Multalign Viewer Multalign Viewer icon

Multalign Viewer allows viewing and manipulation of multiple sequence alignments. If at the same time the corresponding structures are displayed in Chimera, there can be crosstalk showing which regions on the structures are those highlighted in the sequences. In addition, structures can be superimposed based on the sequence alignment. For an informal introduction, see the Sequences and Structures tutorial.

MinRMS, a stand-alone program available from the UCSF Computer Graphics Lab, produces structural superpositions and other data that can be displayed with the extension AlignPlot, as well as sequence alignments that can be displayed with Multalign Viewer (and MSF Viewer). However, many other programs (beyond the Chimera suite) can generate sequence alignments suitable as input to Multalign Viewer. Likewise, structural alignments for display in Chimera can be generated in several ways other than running MinRMS, including manually.

Multalign Viewer is under development. New features will continue to be added. Currently, however, MSF Viewer may be more useful for some applications.

STARTUP AND INPUT

Multalign Viewer is an extension in the Homology category. There are several ways to start an extension. Explicitly starting Multalign Viewer brings up a dialog for opening files. File formats that can be read (and written, except for RSF) are:

Format Prefix Suffix
Aligned FASTA afasta: .afasta
.fasta
.fa
Aligned NBRF/PIR pir: .pir
Clustal ALN aln: .aln
.clustal
.clustalw
.clustalx
GCG MSF msf: .msf
GCG RSF rsf: .rsf

One of these types can be chosen from the File type: pulldown menu near the bottom of the dialog, or the type can be inferred from the suffix(es) of the chosen file(s). Once a file has been read, a sequence window containing the alignment appears; if multiple files are read, each is shown in a separate sequence window. Multalign Viewer menu items are explained within the following sections, and a full listing with short descriptions is included at the end of this page.

Note that Multalign Viewer can be started automatically from AlignPlot (see the show sequence alignment feature).

THE SEQUENCE WINDOW

Multalign Viewer - sequence window excerpt

This figure shows part of the sequence window contents for the input file apoex.fa. A Consensus sequence and Conservation histogram are shown above the multiple alignment. In the consensus sequence, well-conserved residues (80% or greater) are capitalized and colored purple, except for the completely conserved residues, which are shown in red. Lowercase letters in the consensus sequence indicate the residue type most prevalent (not necessarily >50%) at a position in the multiple alignment. If several residue types are equally the most prevalent, one is chosen at random to appear in the consensus sequence. If a gap is most prevalent or equally the most prevalent as one or more residue types, a gap appears in the consensus sequence. The histogram bar height shows (M - 1)/(N - 1), where M is the number of occurrences of the consensus residue type at a position in the alignment and N is the number of sequences in the alignment. Thus, if every sequence has a different residue at a given position, the bar height is zero, not 1/N.

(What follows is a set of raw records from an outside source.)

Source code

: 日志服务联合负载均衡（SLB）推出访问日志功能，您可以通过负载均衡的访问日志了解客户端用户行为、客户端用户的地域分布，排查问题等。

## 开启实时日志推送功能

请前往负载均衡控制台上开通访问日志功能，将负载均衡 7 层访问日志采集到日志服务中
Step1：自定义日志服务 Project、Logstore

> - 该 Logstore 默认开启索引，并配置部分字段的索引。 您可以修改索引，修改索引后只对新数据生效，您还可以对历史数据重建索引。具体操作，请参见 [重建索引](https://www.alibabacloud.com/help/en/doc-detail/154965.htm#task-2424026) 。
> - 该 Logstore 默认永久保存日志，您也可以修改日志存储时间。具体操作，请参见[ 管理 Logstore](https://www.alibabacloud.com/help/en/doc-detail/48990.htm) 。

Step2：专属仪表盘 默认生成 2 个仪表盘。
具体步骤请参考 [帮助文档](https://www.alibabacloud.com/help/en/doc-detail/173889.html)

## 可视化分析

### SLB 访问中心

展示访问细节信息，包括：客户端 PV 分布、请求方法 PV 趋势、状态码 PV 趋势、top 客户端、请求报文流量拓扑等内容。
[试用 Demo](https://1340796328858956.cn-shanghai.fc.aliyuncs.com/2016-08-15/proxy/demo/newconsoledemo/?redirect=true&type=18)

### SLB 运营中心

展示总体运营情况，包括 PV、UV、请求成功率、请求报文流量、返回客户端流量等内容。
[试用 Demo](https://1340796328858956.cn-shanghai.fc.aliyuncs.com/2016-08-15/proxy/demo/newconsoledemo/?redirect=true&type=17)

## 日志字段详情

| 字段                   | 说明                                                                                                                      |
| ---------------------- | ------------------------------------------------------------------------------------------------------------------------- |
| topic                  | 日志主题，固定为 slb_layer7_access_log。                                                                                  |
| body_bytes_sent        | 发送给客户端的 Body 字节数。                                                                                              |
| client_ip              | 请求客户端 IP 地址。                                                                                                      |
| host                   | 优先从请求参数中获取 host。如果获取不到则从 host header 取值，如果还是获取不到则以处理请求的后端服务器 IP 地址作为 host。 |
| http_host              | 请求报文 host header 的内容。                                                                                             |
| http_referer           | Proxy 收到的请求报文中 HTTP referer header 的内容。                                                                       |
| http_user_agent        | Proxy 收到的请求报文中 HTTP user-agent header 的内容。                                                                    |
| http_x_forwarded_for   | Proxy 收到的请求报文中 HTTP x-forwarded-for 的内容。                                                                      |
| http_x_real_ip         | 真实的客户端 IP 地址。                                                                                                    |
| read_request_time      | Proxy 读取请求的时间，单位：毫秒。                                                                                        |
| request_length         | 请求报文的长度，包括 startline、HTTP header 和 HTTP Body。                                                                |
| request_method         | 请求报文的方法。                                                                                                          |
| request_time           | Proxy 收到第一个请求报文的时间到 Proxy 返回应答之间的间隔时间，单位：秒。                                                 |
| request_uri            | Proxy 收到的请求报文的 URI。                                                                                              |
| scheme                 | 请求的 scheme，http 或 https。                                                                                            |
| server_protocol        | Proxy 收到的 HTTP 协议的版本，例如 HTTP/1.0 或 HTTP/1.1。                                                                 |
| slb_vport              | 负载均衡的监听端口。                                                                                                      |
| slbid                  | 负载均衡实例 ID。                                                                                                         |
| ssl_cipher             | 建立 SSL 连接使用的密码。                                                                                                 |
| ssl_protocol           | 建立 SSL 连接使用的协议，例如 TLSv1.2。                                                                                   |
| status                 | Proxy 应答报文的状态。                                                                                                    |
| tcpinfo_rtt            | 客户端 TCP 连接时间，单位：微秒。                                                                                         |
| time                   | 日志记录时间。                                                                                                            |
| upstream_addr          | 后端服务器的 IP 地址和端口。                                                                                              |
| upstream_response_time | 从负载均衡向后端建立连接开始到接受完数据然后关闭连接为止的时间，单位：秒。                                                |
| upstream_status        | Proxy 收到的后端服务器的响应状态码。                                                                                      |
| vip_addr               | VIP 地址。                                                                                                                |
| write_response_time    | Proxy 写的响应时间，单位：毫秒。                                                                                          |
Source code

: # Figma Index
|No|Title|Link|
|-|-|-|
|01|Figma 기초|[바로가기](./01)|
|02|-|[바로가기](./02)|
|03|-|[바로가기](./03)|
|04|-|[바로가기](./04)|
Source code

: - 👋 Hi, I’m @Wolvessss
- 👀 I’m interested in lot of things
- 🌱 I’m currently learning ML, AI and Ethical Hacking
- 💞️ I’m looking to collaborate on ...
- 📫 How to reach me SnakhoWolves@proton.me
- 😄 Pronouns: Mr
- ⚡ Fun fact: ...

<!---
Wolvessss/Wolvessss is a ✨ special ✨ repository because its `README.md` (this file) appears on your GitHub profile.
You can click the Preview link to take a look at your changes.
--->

Several aspects of the sequence window appearance can be controlled in the Multalign Viewer preferences. The colored regions are described below. Tools... Find Subsequence in the Multalign Viewer menu can be used to search for the occurrence of a particular string of residues in one or all of the sequences.

When the cursor is in the sequence window, the Page Down key (or space) moves the view down to start with the block below the topmost block whose beginning is currently visible; Page Up (or Shift-space) moves the view up to start with the block above the topmost block whose beginning is currently visible.

The Hide button closes the sequence window without changing the state of Multalign Viewer. The sequence window can be reinvoked using the Raise option for the Multalign Viewer instance in the Extensions menu (abbreviated MAV). This is also useful when the window has become obscured by other windows. Help opens this manual page in a browser window, and Quit exits from Multalign Viewer.

REGIONS

A sequence region can be defined manually or by any of several operations within Multalign Viewer. A region is shown using a colored rectangle or outline in the sequence window; a single region can contain any number of disjoint and/or abutting rectangular blocks.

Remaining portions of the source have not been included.